* WHAT YOU ARE ASKED TO DO
Pictures in the records below must be left out. Return exactly the lines from the line with "En statistique, ces" to the line with "the same file", both included.

* DATA FOR THIS TASK
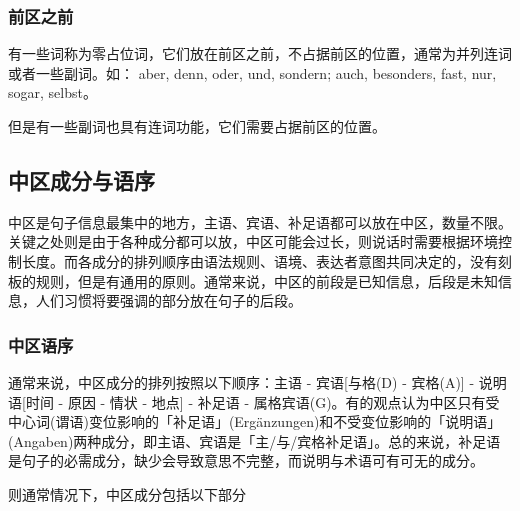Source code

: \subsubsection{前区之前}
有一些词称为零占位词，它们放在前区之前，不占据前区的位置，通常为并列连词或者一些副词。如： aber, denn, oder, und, sondern; auch, besonders, fast, nur, sogar, selbst。


但是有一些副词也具有连词功能，它们需要占据前区的位置。


\subsection{中区成分与语序}
中区是句子信息最集中的地方，主语、宾语、补足语都可以放在中区，数量不限。关键之处则是由于各种成分都可以放，中区可能会过长，则说话时需要根据环境控制长度。而各成分的排列顺序由语法规则、语境、表达者意图共同决定的，没有刻板的规则，但是有通用的原则。通常来说，中区的前段是已知信息，后段是未知信息，人们习惯将要强调的部分放在句子的后段。

\subsubsection{中区语序}
通常来说，中区成分的排列按照以下顺序：主语 - 宾语[与格(D) - 宾格(A)] - 说明语[时间 - 原因 - 情状 - 地点] - 补足语 - 属格宾语(G)。有的观点认为中区只有受中心词(谓语)变位影响的「补足语」(Ergänzungen)和不受变位影响的「说明语」(Angaben)两种成分，即主语、宾语是「主/与/宾格补足语」。总的来说，补足语是句子的必需成分，缺少会导致意思不完整，而说明与术语可有可无的成分。

则通常情况下，中区成分包括以下部分


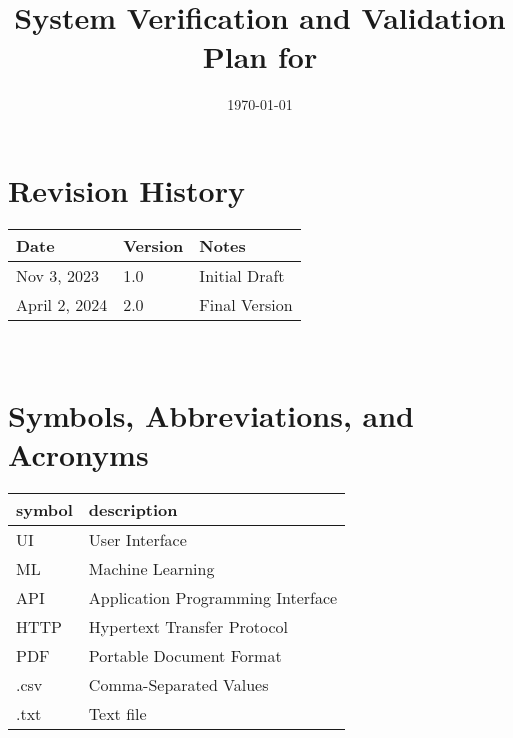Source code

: \documentclass[12pt, titlepage]{article}
\begin{document}
\title{System Verification and Validation Plan for \progname{}} 
\author{\authname}
\date{\today}
	
\maketitle


\section*{Revision History}

\begin{tabularx}{\textwidth}{p{3cm}p{2cm}X}
\toprule {\bf Date} & {\bf Version} & {\bf Notes}\\
\midrule
Nov 3, 2023 & 1.0 & Initial Draft\\
April 2, 2024 & 2.0 & Final Version\\
\bottomrule
\end{tabularx}

~\\

\newpage

\tableofcontents

\listoftables


\newpage

\section{Symbols, Abbreviations, and Acronyms}

\renewcommand{\arraystretch}{1.2}
\begin{tabular}{l l} 
  \toprule		
  \textbf{symbol} & \textbf{description}\\
  \midrule 
      UI & User Interface \\
      ML & Machine Learning\\
      API & Application Programming Interface\\
      HTTP & Hypertext Transfer Protocol\\
      PDF & Portable Document Format\\
      .csv & Comma-Separated Values \\
      .txt & Text file\\
  \bottomrule
  
\end{tabular}\\


\newpage
\end{document}
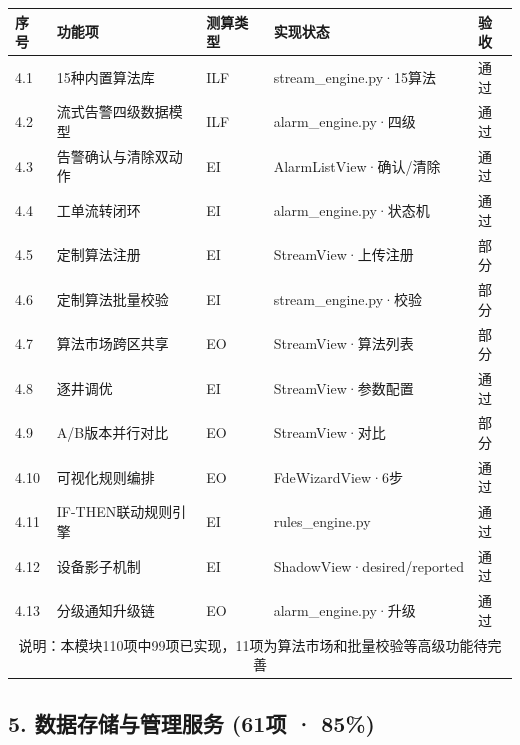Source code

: \documentclass[11pt,a4paper]{ctexart}
\begin{document}
\begin{longtable}{p{1cm}p{4cm}p{3cm}p{3cm}p{2.5cm}}
\toprule
\textbf{序号} & \textbf{功能项} & \textbf{测算类型} & \textbf{实现状态} & \textbf{验收} \\
\midrule
4.1 & 15种内置算法库 & ILF & stream\_engine.py·15算法 & \color{ok}通过 \\
4.2 & 流式告警四级数据模型 & ILF & alarm\_engine.py·四级 & \color{ok}通过 \\
4.3 & 告警确认与清除双动作 & EI & AlarmListView·确认/清除 & \color{ok}通过 \\
4.4 & 工单流转闭环 & EI & alarm\_engine.py·状态机 & \color{ok}通过 \\
4.5 & 定制算法注册 & EI & StreamView·上传注册 & \color{warn}部分 \\
4.6 & 定制算法批量校验 & EI & stream\_engine.py·校验 & \color{warn}部分 \\
4.7 & 算法市场跨区共享 & EO & StreamView·算法列表 & \color{warn}部分 \\
4.8 & 逐井调优 & EI & StreamView·参数配置 & \color{ok}通过 \\
4.9 & A/B版本并行对比 & EO & StreamView·对比 & \color{warn}部分 \\
4.10 & 可视化规则编排 & EO & FdeWizardView·6步 & \color{ok}通过 \\
4.11 & IF-THEN联动规则引擎 & EI & rules\_engine.py & \color{ok}通过 \\
4.12 & 设备影子机制 & EI & ShadowView·desired/reported & \color{ok}通过 \\
4.13 & 分级通知升级链 & EO & alarm\_engine.py·升级 & \color{ok}通过 \\
\midrule
\multicolumn{5}{c}{说明：本模块110项中99项已实现，11项为算法市场和批量校验等高级功能待完善} \\
\bottomrule
\end{longtable}

\subsection{5. 数据存储与管理服务 (61项 · 85\%)}
\end{document}
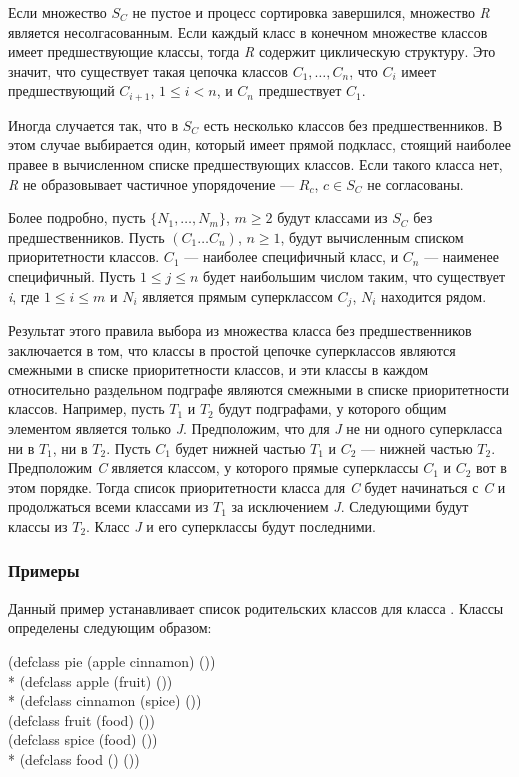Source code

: Если множество $S_{C}$ не пустое и процесс сортировка завершился, множество
\emph{R} является несолгасованным. Если каждый класс в конечном множестве
классов имеет предшествующие классы, тогда \emph{R} содержит циклическую
структуру. Это значит, что существует такая цепочка классов $C_1,\ldots,C_{n}$,
что $C_{i}$ имеет предшествующий $C_{i+1}$, $1\leq i<n$, и $C_{n}$ предшествует
$C_1$.

Иногда случается так, что в $S_{C}$ есть несколько классов без предшественников.
В этом случае выбирается один, который имеет прямой подкласс, стоящий наиболее
правее в вычисленном списке предшествующих классов.
Если такого класса нет, \emph{R} не образовывает частичное упорядочение ---
$R_{c}$, $c\in S_{C}$ не согласованы.

Более подробно, пусть $\{N_1,\ldots,N_{m}\}$,
$m\geq 2$ будут классами из $S_{C}$ без предшественников. Пусть $(C_1\ldots C_{n})$, $n\geq
1$, будут вычисленным списком приоритетности классов. $C_1$ --- наиболее
специфичный класс, и $C_n$ --- наименее специфичный. Пусть $1\leq j\leq n$ будет
наибольшим числом таким, что существует \emph{i}, где $1\leq i\leq m$ и $N_{i}$
является прямым суперклассом $C_{j}$, $N_{i}$ находится рядом.

Результат этого правила выбора из множества класса без предшественников
заключается в том, что классы в простой цепочке суперклассов являются смежными в
списке приоритетности классов, и эти классы в каждом относительно раздельном
подграфе являются смежными в списке приоритетности классов. Например, пусть
$T_1$ и $T_2$ будут подграфами, у которого общим элементом является только
\emph{J}. Предположим, что для \emph{J} не ни одного суперкласса ни в $T_1$, ни
в $T_2$. Пусть $C_1$ будет нижней частью $T_1$ и $C_2$ --- нижней частью
$T_2$. Предположим \emph{C} является классом, у которого прямые суперклассы
$C_1$ и $C_2$ вот в этом порядке. Тогда список приоритетности класса для
\emph{C} будет начинаться с \emph{C} и продолжаться всеми классами из $T_1$ за
исключением \emph{J}. Следующими будут классы из $T_2$. Класс \emph{J} и его
суперклассы будут последними.

\subsubsection{Примеры}

Данный пример устанавливает список родительских классов для класса
. Классы определены следующим образом:

\begin{lisp}
(defclass pie (apple cinnamon) ()) \\*
(defclass apple (fruit) ()) \\*
(defclass cinnamon (spice) ()) \\
(defclass fruit (food) ()) \\
(defclass spice (food) ()) \\*
(defclass food () ())
\end{lisp}

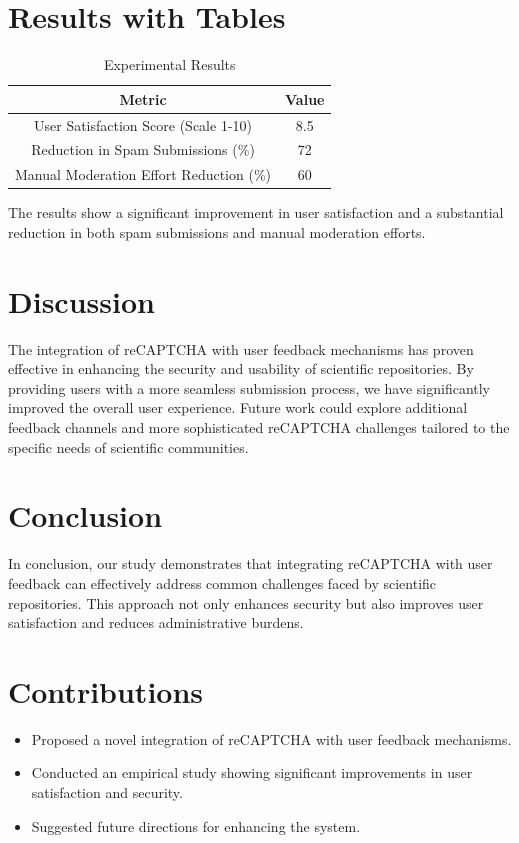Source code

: \documentclass{article}
\begin{document}
\section{Results with Tables}
\begin{table}[ht]
\centering
\begin{tabular}{|c|c|}
\hline
\textbf{Metric} & \textbf{Value} \\
\hline
User Satisfaction Score (Scale 1-10) & 8.5 \\
\hline
Reduction in Spam Submissions (\%) & 72 \\
\hline
Manual Moderation Effort Reduction (\%) & 60 \\
\hline
\end{tabular}
\caption{Experimental Results}
\label{tab:results}
\end{table}

The results show a significant improvement in user satisfaction and a substantial reduction in both spam submissions and manual moderation efforts.

\section{Discussion}
The integration of reCAPTCHA with user feedback mechanisms has proven effective in enhancing the security and usability of scientific repositories. By providing users with a more seamless submission process, we have significantly improved the overall user experience. Future work could explore additional feedback channels and more sophisticated reCAPTCHA challenges tailored to the specific needs of scientific communities.

\section{Conclusion}
In conclusion, our study demonstrates that integrating reCAPTCHA with user feedback can effectively address common challenges faced by scientific repositories. This approach not only enhances security but also improves user satisfaction and reduces administrative burdens.

\section{Contributions}
\begin{itemize}
    \item Proposed a novel integration of reCAPTCHA with user feedback mechanisms.
    \item Conducted an empirical study showing significant improvements in user satisfaction and security.
    \item Suggested future directions for enhancing the system.
\end{itemize}



\end{document}
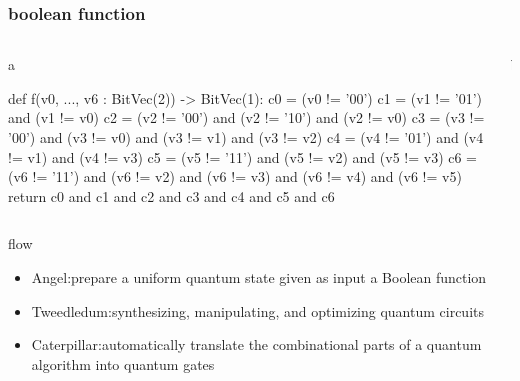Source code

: \documentclass[aspectratio=1610]{beamer}
\begin{document}
\begin{frame}[fragile]
  \frametitle{boolean function}
  \begin{columns}
    \begin{column}{.5\linewidth}
      \begin{block}{a}
        \begin{python}
          def f(v0, ..., v6 : BitVec(2)) -> BitVec(1):
            c0 = (v0 != ’00’)
            c1 = (v1 != ’01’) and (v1 != v0)
            c2 = (v2 != ’00’) and (v2 != ’10’) and (v2 != v0)
            c3 = (v3 != ’00’) and (v3 != v0) and (v3 != v1) and (v3 != v2)
            c4 = (v4 != ’01’) and (v4 != v1) and (v4 != v3)
            c5 = (v5 != ’11’) and (v5 != v2) and (v5 != v3)
            c6 = (v6 != ’11’) and (v6 != v2) and (v6 != v3) and (v6 != v4) and (v6 != v5)
            return c0 and c1 and c2 and c3 and c4 and c5 and c6
        \end{python}
      \end{block}
    \end{column}
    \begin{column}{.5\linewidth}
      b
    \end{column}
  \end{columns}
\end{frame}
\begin{frame}{flow}
  \begin{itemize}
    \item Angel:prepare a uniform quantum state
    given as input a Boolean function
    \item Tweedledum:synthesizing,
    manipulating, and optimizing quantum circuits
    \item Caterpillar:automatically translate the combinational parts of a quantum
    algorithm into quantum gates
  \end{itemize}
\end{frame}
\end{document}
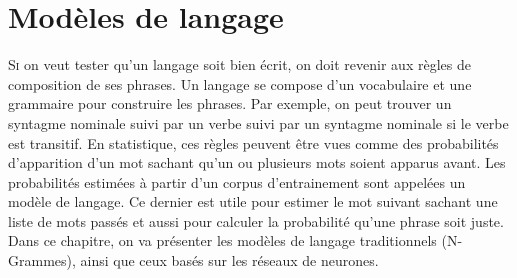 \documentclass{KodeBook}
\begin{document}
		\mainmatter
	
\fi
\chapter{Modèles de langage}

\begin{introduction}
	\lettrine{S}{i} on veut tester qu'un langage soit bien écrit, on doit revenir aux règles de composition de ses phrases.
	Un langage se compose d'un vocabulaire et une grammaire pour construire les phrases.
	Par exemple, on peut trouver un syntagme nominale suivi par un verbe suivi par un syntagme nominale si le verbe est transitif.
	En statistique, ces règles peuvent être vues comme des probabilités d'apparition d'un mot sachant qu'un ou plusieurs mots soient apparus avant. 
	Les probabilités estimées à partir d'un corpus d'entrainement sont appelées un modèle de langage. 
	Ce dernier est utile pour estimer le mot suivant sachant une liste de mots passés et aussi pour calculer la probabilité qu'une phrase soit juste.
	Dans ce chapitre, on va présenter les modèles de langage traditionnels (N-Grammes), ainsi que ceux basés sur les réseaux de neurones.
\end{introduction} 
\end{document}
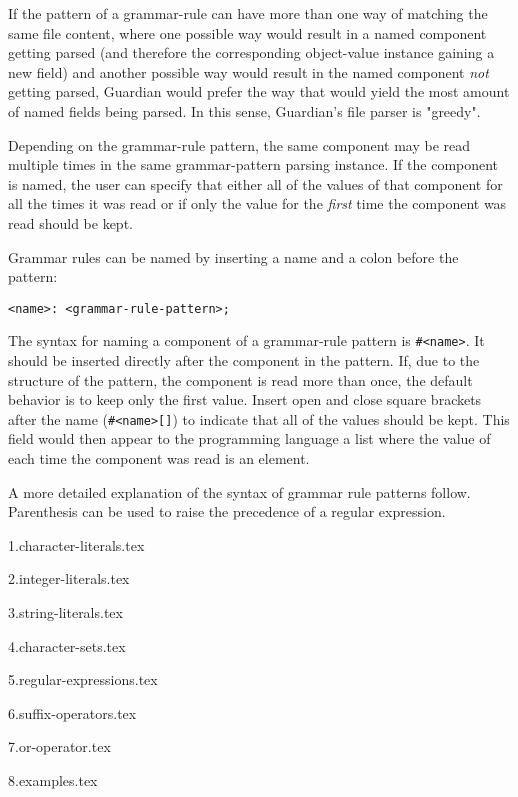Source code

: {	If the pattern of a grammar-rule can have more than one way of matching
	the same file content, where one possible way would result in a named
	component getting parsed (and therefore the corresponding object-value
	instance gaining a new field) and another possible way would result in the
	named component \textit{not} getting parsed, Guardian would prefer the
	way that would yield the most amount of named fields being parsed.
	In this sense, Guardian's file parser is "greedy".
	
	Depending on the grammar-rule pattern, the same component may be read
	multiple times in the same grammar-pattern parsing instance. If the
	component is named, the user can specify that either all of the values
	of that component for all the times it was read or if
	only the value for the \textit{first} time the component was read
	should be kept.
	
	Grammar rules can be named by inserting a name and a colon before the pattern:
	\begin{lstlisting}[numbers = none, texcl = true, language = MAIA]
<name>: <grammar-rule-pattern>;
	\end{lstlisting}
	
	The syntax for naming a component of a grammar-rule pattern is
	\texttt{\#<name>}.
	It should be inserted directly after the component in the pattern.
	If, due to the structure of the pattern, the component is read more than
	once, the default behavior is to keep only the first value. Insert open
	and close square brackets after the name (\texttt{\#<name>[]}) to indicate
	that all of the values should be kept. This field would then appear to the
	programming language a list where the value of each time the component was
	read is an element.
	
	A more detailed explanation of the syntax of grammar rule patterns follow.
	Parenthesis can be used to raise the precedence of a regular expression.
	
	{1.character-literals.tex}
	
	{2.integer-literals.tex}
	
	{3.string-literals.tex}
	
	{4.character-sets.tex}
	
	{5.regular-expressions.tex}
	
	{6.suffix-operators.tex}
	
	{7.or-operator.tex}
	
	{8.examples.tex}
}
















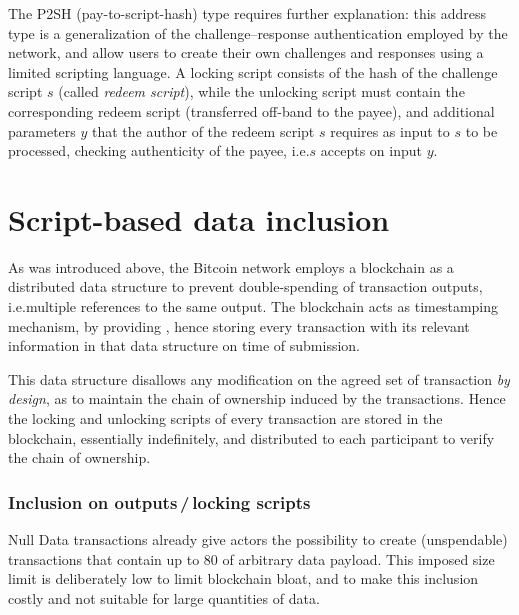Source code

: \documentclass[a4paper,11pt,titlepage]{scrbook}
\begin{document}
The P2SH (pay-to-script-hash) type requires further explanation: this address type is a generalization of the challenge–response authentication employed by the network, and allow users to create their own challenges and responses using a limited scripting language.
A locking script consists of the hash of the challenge script $s$ (called \emph{redeem script}), while the unlocking script must contain the corresponding redeem script (transferred off-band to the payee), and additional parameters $y$ that the author of the redeem script $s$ requires as input to $s$ to be processed, checking authenticity of the payee, i.e.\@ $s$ accepts on input $y$.




\section{Script-based data inclusion}\label{sec:fakekeys}

As was introduced above, the Bitcoin network employs a blockchain as a distributed data structure to prevent double-spending of transaction outputs, i.e.\@ multiple references to the same output.
The blockchain acts as timestamping mechanism, by providing , hence storing every transaction with its relevant information in that data structure on time of submission.

This data structure disallows any modification on the agreed set of transaction \emph{by design}, 
as to maintain the chain of ownership induced by the transactions.
Hence the locking and unlocking scripts of every transaction are stored in the blockchain, essentially indefinitely, and distributed to each participant to verify the chain of ownership.

\subsubsection*{Inclusion on outputs\,/\,locking scripts}

Null Data transactions already give actors the possibility to create (unspendable) transactions that contain up to \SI{80}{\byte} of arbitrary data payload. This imposed size limit is deliberately low to limit blockchain bloat, and to make this inclusion costly and not suitable for large quantities of data. \cite[Cf.][155--156]{antonopoulos_mastering_2017}
\end{document}
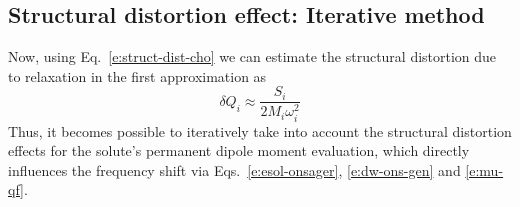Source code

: \documentclass[a4paper,titlepage,twoside,fleqn,12pt]{book}
\begin{document}
\begin{refsection}
\subsection{Structural distortion effect: Iterative method}

Now, using Eq.~\eqref{e:struct-dist-cho}
we can estimate the structural distortion due to relaxation 
in the first approximation as
%
\begin{equation} \label{e:ons-dq-init}
\delta Q_i \approx \frac{S_i}{2M_i\omega_i^2}
\end{equation}
%
Thus, it becomes possible to iteratively take into account 
the structural distortion effects for the solute's permanent
dipole moment evaluation, which directly influences the 
frequency shift via Eqs.~\eqref{e:esol-onsager}, 
\eqref{e:dw-ons-gen} and \eqref{e:mu-qf}.


\end{refsection}
\end{document}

* RESPONSE TO THE TASK
	En statistique, ces règles peuvent être vues comme des probabilités d'apparition d'un mot sachant qu'un ou plusieurs mots soient apparus avant. 
	Les probabilités estimées à partir d'un corpus d'entrainement sont appelées un modèle de langage. 
	Ce dernier est utile pour estimer le mot suivant sachant une liste de mots passés et aussi pour calculer la probabilité qu'une phrase soit juste.
	Dans ce chapitre, on va présenter les modèles de langage traditionnels (N-Grammes), ainsi que ceux basés sur les réseaux de neurones.
\end{introduction} 
\end{document}
Source code

: {	If the pattern of a grammar-rule can have more than one way of matching
	the same file content, where one possible way would result in a named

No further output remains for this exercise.